_AIM OF THE TASK_.
What lines in the records below mention "localhost"? List them all.

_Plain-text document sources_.
*** Begin section ***

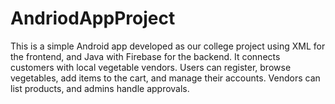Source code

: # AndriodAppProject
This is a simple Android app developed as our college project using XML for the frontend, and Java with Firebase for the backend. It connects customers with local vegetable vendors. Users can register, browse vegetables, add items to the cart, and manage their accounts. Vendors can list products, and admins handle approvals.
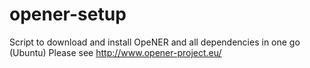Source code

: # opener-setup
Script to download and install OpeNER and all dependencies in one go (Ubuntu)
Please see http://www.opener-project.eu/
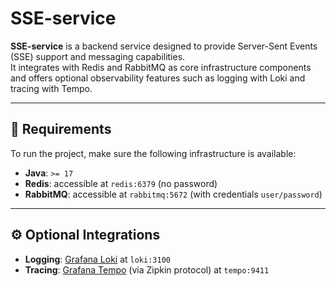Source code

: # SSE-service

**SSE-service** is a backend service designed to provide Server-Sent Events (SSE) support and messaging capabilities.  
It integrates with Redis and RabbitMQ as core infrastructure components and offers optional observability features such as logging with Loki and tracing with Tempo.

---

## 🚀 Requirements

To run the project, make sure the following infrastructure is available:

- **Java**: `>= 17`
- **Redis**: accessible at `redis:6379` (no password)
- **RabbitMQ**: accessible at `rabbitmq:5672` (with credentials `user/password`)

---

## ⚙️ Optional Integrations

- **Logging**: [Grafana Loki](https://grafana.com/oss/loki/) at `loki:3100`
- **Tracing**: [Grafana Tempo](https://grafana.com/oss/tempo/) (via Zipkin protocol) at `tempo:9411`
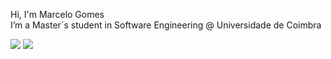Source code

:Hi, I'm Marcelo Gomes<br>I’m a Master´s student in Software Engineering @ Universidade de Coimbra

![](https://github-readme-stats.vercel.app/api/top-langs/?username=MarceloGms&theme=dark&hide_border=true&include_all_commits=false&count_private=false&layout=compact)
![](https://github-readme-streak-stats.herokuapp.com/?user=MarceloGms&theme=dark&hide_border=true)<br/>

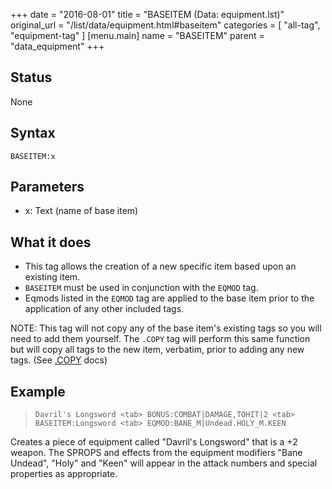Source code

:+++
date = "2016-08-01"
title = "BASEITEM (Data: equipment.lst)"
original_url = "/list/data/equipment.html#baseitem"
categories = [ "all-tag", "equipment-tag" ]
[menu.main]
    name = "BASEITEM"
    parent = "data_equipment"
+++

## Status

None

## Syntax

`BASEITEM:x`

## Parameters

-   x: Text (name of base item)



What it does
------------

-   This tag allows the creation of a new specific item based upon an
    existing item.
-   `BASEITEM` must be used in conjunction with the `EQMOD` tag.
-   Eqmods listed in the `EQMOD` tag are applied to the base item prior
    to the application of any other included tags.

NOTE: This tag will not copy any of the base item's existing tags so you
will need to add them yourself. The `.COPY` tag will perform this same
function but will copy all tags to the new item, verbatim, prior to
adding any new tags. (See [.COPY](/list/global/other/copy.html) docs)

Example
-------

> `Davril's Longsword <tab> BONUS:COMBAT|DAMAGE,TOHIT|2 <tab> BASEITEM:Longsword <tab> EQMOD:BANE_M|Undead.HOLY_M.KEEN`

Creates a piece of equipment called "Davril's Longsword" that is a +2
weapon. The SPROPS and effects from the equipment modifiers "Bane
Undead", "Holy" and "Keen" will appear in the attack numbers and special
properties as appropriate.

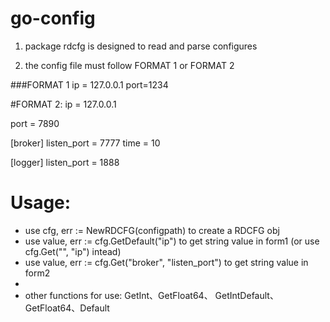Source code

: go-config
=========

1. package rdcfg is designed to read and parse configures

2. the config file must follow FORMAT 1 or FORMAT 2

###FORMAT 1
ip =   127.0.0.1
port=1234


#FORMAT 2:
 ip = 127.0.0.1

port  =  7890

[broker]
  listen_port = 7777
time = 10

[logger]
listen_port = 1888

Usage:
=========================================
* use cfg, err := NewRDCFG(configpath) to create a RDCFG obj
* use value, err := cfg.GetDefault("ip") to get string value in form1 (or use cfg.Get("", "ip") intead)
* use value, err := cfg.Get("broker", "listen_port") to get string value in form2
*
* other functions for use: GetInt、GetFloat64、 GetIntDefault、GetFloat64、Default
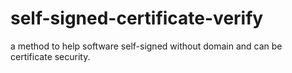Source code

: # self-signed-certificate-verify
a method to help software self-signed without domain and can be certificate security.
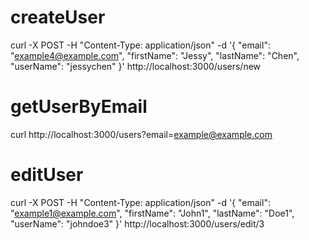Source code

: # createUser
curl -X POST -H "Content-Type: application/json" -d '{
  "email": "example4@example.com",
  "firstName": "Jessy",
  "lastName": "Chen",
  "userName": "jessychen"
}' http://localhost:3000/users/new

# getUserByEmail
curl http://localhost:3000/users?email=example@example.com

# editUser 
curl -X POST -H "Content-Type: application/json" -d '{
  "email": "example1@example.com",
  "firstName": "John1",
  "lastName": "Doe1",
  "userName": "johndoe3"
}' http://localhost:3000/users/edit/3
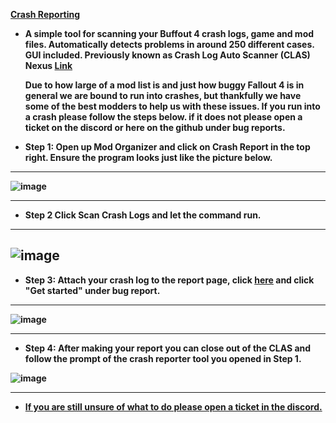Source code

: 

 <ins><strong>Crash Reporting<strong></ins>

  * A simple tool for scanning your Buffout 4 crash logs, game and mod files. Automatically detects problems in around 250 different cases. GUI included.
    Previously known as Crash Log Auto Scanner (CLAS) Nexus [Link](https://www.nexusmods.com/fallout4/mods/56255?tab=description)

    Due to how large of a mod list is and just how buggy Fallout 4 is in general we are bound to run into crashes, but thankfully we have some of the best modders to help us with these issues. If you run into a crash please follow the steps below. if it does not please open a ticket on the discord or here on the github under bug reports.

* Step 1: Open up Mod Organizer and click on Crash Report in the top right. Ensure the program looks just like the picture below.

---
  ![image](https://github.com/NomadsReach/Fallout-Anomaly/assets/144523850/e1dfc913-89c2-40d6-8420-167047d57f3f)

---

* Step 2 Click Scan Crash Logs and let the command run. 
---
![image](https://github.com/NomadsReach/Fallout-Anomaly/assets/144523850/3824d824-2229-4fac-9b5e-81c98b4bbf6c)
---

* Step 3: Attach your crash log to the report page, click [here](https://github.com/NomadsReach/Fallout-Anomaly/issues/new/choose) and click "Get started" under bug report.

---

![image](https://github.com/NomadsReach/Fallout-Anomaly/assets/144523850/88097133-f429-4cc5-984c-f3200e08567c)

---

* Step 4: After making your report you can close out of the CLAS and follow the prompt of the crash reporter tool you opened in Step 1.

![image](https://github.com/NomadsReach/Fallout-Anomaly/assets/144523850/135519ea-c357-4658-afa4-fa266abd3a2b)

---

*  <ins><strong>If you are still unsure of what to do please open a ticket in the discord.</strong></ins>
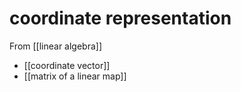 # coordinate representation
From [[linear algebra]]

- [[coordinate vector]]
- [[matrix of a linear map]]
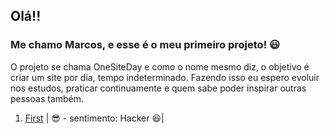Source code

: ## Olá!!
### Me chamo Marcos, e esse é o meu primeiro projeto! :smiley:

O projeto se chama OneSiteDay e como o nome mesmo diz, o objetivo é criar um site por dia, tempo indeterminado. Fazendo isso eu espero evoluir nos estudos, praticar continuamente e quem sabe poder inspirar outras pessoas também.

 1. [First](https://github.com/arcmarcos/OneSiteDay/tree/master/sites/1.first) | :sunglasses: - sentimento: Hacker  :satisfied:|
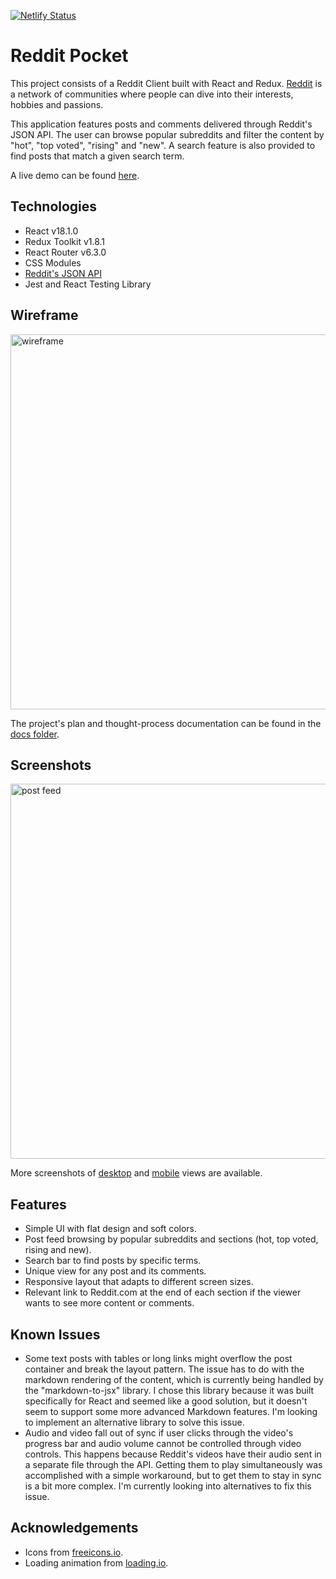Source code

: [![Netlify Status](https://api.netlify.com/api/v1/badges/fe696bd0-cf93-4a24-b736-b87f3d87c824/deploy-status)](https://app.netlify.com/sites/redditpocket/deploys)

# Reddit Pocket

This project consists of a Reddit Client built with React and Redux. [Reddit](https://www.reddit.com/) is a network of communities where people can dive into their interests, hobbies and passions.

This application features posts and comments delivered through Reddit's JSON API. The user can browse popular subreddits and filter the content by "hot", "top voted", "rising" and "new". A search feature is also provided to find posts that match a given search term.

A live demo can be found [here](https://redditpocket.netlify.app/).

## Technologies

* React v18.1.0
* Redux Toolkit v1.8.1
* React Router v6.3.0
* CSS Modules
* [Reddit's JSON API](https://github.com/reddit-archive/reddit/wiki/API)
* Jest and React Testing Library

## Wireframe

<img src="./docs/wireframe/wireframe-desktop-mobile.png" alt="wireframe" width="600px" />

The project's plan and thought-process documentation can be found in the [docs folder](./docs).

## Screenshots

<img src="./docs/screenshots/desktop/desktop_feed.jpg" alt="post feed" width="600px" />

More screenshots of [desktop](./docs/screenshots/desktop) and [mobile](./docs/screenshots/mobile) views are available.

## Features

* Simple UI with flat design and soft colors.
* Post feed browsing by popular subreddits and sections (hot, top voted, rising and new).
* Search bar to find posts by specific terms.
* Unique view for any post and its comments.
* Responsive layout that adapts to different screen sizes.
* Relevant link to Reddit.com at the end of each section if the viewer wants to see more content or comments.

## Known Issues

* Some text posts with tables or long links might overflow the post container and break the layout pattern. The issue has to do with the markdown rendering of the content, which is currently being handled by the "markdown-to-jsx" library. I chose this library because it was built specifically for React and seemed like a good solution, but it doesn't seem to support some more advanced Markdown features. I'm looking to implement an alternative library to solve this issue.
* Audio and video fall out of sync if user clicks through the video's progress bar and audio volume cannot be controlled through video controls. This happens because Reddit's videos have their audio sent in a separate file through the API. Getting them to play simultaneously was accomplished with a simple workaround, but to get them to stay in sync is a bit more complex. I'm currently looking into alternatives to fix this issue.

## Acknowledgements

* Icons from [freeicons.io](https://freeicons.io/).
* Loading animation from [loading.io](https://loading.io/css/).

*** End section ***

_WRITTEN SOLUTION_.
}' http://localhost:3000/users/new
curl http://localhost:3000/users?email=example@example.com
}' http://localhost:3000/users/edit/3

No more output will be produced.